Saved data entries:
┌──

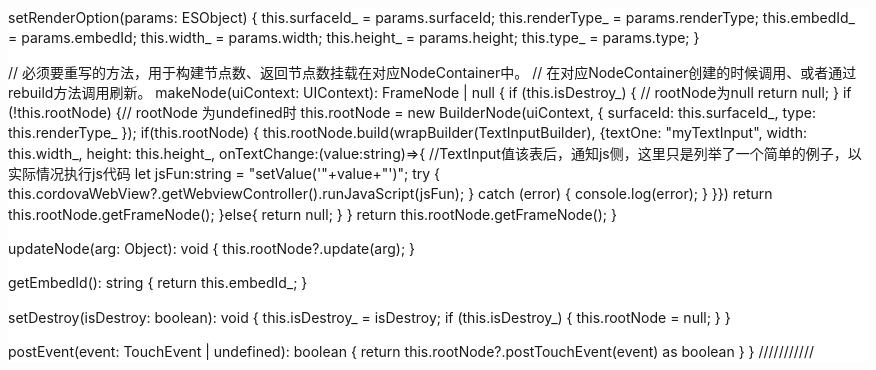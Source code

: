   setRenderOption(params: ESObject) {
    this.surfaceId_ = params.surfaceId;
    this.renderType_ = params.renderType;
    this.embedId_ = params.embedId;
    this.width_ = params.width;
    this.height_ = params.height;
    this.type_ = params.type;
  }

  // 必须要重写的方法，用于构建节点数、返回节点数挂载在对应NodeContainer中。
  // 在对应NodeContainer创建的时候调用、或者通过rebuild方法调用刷新。
  makeNode(uiContext: UIContext): FrameNode | null {
    if (this.isDestroy_) { // rootNode为null
      return null;
    }
    if (!this.rootNode) {// rootNode 为undefined时
      this.rootNode = new BuilderNode(uiContext, { surfaceId: this.surfaceId_, type: this.renderType_ });
      if(this.rootNode) {
        this.rootNode.build(wrapBuilder(TextInputBuilder), 
            {textOne: "myTextInput", width: this.width_, height: this.height_, onTextChange:(value:string)=>{
         //TextInput值该表后，通知js侧，这里只是列举了一个简单的例子，以实际情况执行js代码
         let jsFun:string = "setValue('"+value+"')";
         try {
           this.cordovaWebView?.getWebviewController().runJavaScript(jsFun);
         } catch (error) {
           console.log(error);
         }
        }})
        return this.rootNode.getFrameNode();
      }else{
        return null;
      }
    }
    return this.rootNode.getFrameNode();
  }

  updateNode(arg: Object): void {
    this.rootNode?.update(arg);
  }

  getEmbedId(): string {
    return this.embedId_;
  }

  setDestroy(isDestroy: boolean): void {
    this.isDestroy_ = isDestroy;
    if (this.isDestroy_) {
      this.rootNode = null;
    }
  }

  postEvent(event: TouchEvent | undefined): boolean {
    return this.rootNode?.postTouchEvent(event) as boolean
  }
}
///////////
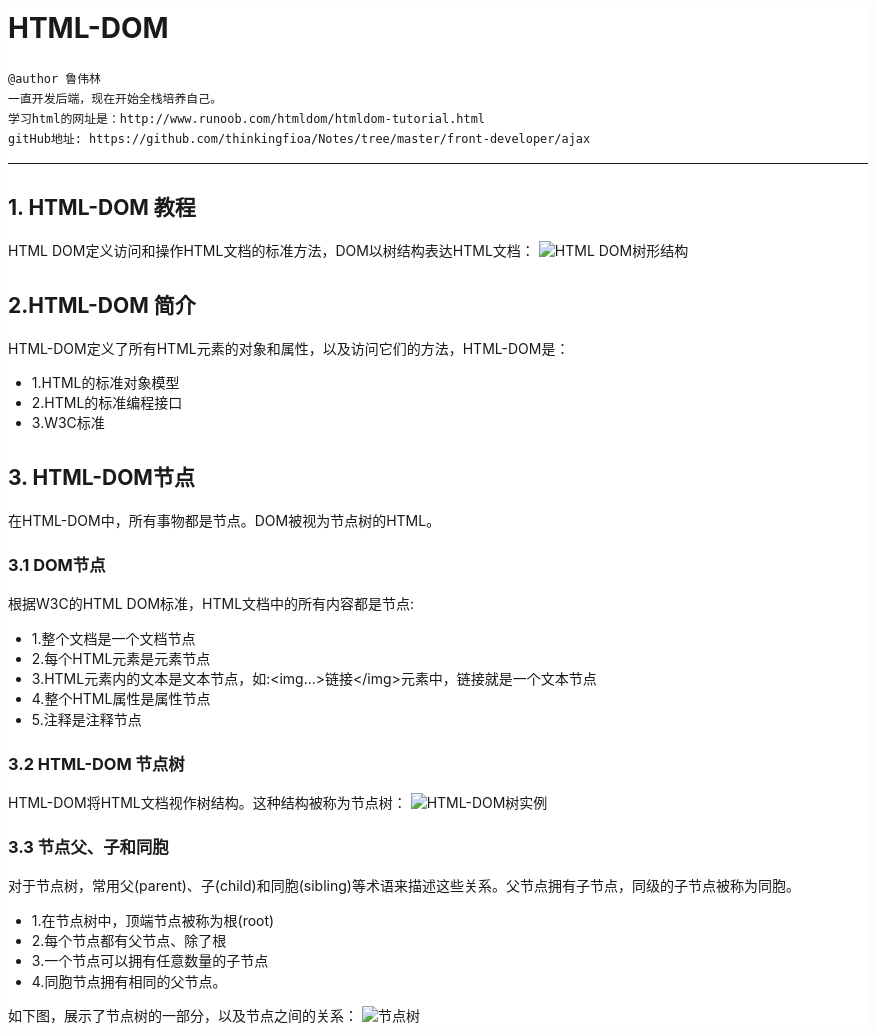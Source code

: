 # HTML-DOM
```
@author 鲁伟林
一直开发后端，现在开始全栈培养自己。
学习html的网址是：http://www.runoob.com/htmldom/htmldom-tutorial.html
gitHub地址: https://github.com/thinkingfioa/Notes/tree/master/front-developer/ajax
```
---

## 1. HTML-DOM 教程
HTML DOM定义访问和操作HTML文档的标准方法，DOM以树结构表达HTML文档：
![HTML DOM树形结构](http://www.runoob.com/images/htmltree.gif)

## 2.HTML-DOM 简介
HTML-DOM定义了所有HTML元素的对象和属性，以及访问它们的方法，HTML-DOM是：

- 1.HTML的标准对象模型
- 2.HTML的标准编程接口
- 3.W3C标准

## 3. HTML-DOM节点
在HTML-DOM中，所有事物都是节点。DOM被视为节点树的HTML。

### 3.1 DOM节点
根据W3C的HTML DOM标准，HTML文档中的所有内容都是节点:

- 1.整个文档是一个文档节点
- 2.每个HTML元素是元素节点
- 3.HTML元素内的文本是文本节点，如:\<img...>链接\</img>元素中，链接就是一个文本节点
- 4.整个HTML属性是属性节点
- 5.注释是注释节点

### 3.2 HTML-DOM 节点树
HTML-DOM将HTML文档视作树结构。这种结构被称为节点树：
![HTML-DOM树实例](http://www.runoob.com/wp-content/uploads/2013/09/ct_htmltree.gif)

### 3.3 节点父、子和同胞
对于节点树，常用父(parent)、子(child)和同胞(sibling)等术语来描述这些关系。父节点拥有子节点，同级的子节点被称为同胞。

- 1.在节点树中，顶端节点被称为根(root)
- 2.每个节点都有父节点、除了根
- 3.一个节点可以拥有任意数量的子节点
- 4.同胞节点拥有相同的父节点。

如下图，展示了节点树的一部分，以及节点之间的关系：
![节点树](http://www.runoob.com/wp-content/uploads/2013/09/dom_navigate.gif)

└──

# Exercise details:
Before copying the data, remove the pictures. Then repeat the rest exactly.

# Answer section:
Source code

:   setRenderOption(params: ESObject) {
    this.surfaceId_ = params.surfaceId;
    this.renderType_ = params.renderType;
    this.embedId_ = params.embedId;
    this.width_ = params.width;
    this.height_ = params.height;
    this.type_ = params.type;
  }

  // 必须要重写的方法，用于构建节点数、返回节点数挂载在对应NodeContainer中。
  // 在对应NodeContainer创建的时候调用、或者通过rebuild方法调用刷新。
  makeNode(uiContext: UIContext): FrameNode | null {
    if (this.isDestroy_) { // rootNode为null
      return null;
    }
    if (!this.rootNode) {// rootNode 为undefined时
      this.rootNode = new BuilderNode(uiContext, { surfaceId: this.surfaceId_, type: this.renderType_ });
      if(this.rootNode) {
        this.rootNode.build(wrapBuilder(TextInputBuilder), 
            {textOne: "myTextInput", width: this.width_, height: this.height_, onTextChange:(value:string)=>{
         //TextInput值该表后，通知js侧，这里只是列举了一个简单的例子，以实际情况执行js代码
         let jsFun:string = "setValue('"+value+"')";
         try {
           this.cordovaWebView?.getWebviewController().runJavaScript(jsFun);
         } catch (error) {
           console.log(error);
         }
        }})
        return this.rootNode.getFrameNode();
      }else{
        return null;
      }
    }
    return this.rootNode.getFrameNode();
  }

  updateNode(arg: Object): void {
    this.rootNode?.update(arg);
  }

  getEmbedId(): string {
    return this.embedId_;
  }

  setDestroy(isDestroy: boolean): void {
    this.isDestroy_ = isDestroy;
    if (this.isDestroy_) {
      this.rootNode = null;
    }
  }

  postEvent(event: TouchEvent | undefined): boolean {
    return this.rootNode?.postTouchEvent(event) as boolean
  }
}
///////////
Source code

: # HTML-DOM
```
@author 鲁伟林
一直开发后端，现在开始全栈培养自己。
学习html的网址是：http://www.runoob.com/htmldom/htmldom-tutorial.html
gitHub地址: https://github.com/thinkingfioa/Notes/tree/master/front-developer/ajax
```
---

## 1. HTML-DOM 教程
HTML DOM定义访问和操作HTML文档的标准方法，DOM以树结构表达HTML文档：
![HTML DOM树形结构](http://www.runoob.com/images/htmltree.gif)

## 2.HTML-DOM 简介
HTML-DOM定义了所有HTML元素的对象和属性，以及访问它们的方法，HTML-DOM是：

- 1.HTML的标准对象模型
- 2.HTML的标准编程接口
- 3.W3C标准

## 3. HTML-DOM节点
在HTML-DOM中，所有事物都是节点。DOM被视为节点树的HTML。

### 3.1 DOM节点
根据W3C的HTML DOM标准，HTML文档中的所有内容都是节点:

- 1.整个文档是一个文档节点
- 2.每个HTML元素是元素节点
- 3.HTML元素内的文本是文本节点，如:\<img...>链接\</img>元素中，链接就是一个文本节点
- 4.整个HTML属性是属性节点
- 5.注释是注释节点

### 3.2 HTML-DOM 节点树
HTML-DOM将HTML文档视作树结构。这种结构被称为节点树：
![HTML-DOM树实例](http://www.runoob.com/wp-content/uploads/2013/09/ct_htmltree.gif)

### 3.3 节点父、子和同胞
对于节点树，常用父(parent)、子(child)和同胞(sibling)等术语来描述这些关系。父节点拥有子节点，同级的子节点被称为同胞。

- 1.在节点树中，顶端节点被称为根(root)
- 2.每个节点都有父节点、除了根
- 3.一个节点可以拥有任意数量的子节点
- 4.同胞节点拥有相同的父节点。

如下图，展示了节点树的一部分，以及节点之间的关系：
![节点树](http://www.runoob.com/wp-content/uploads/2013/09/dom_navigate.gif)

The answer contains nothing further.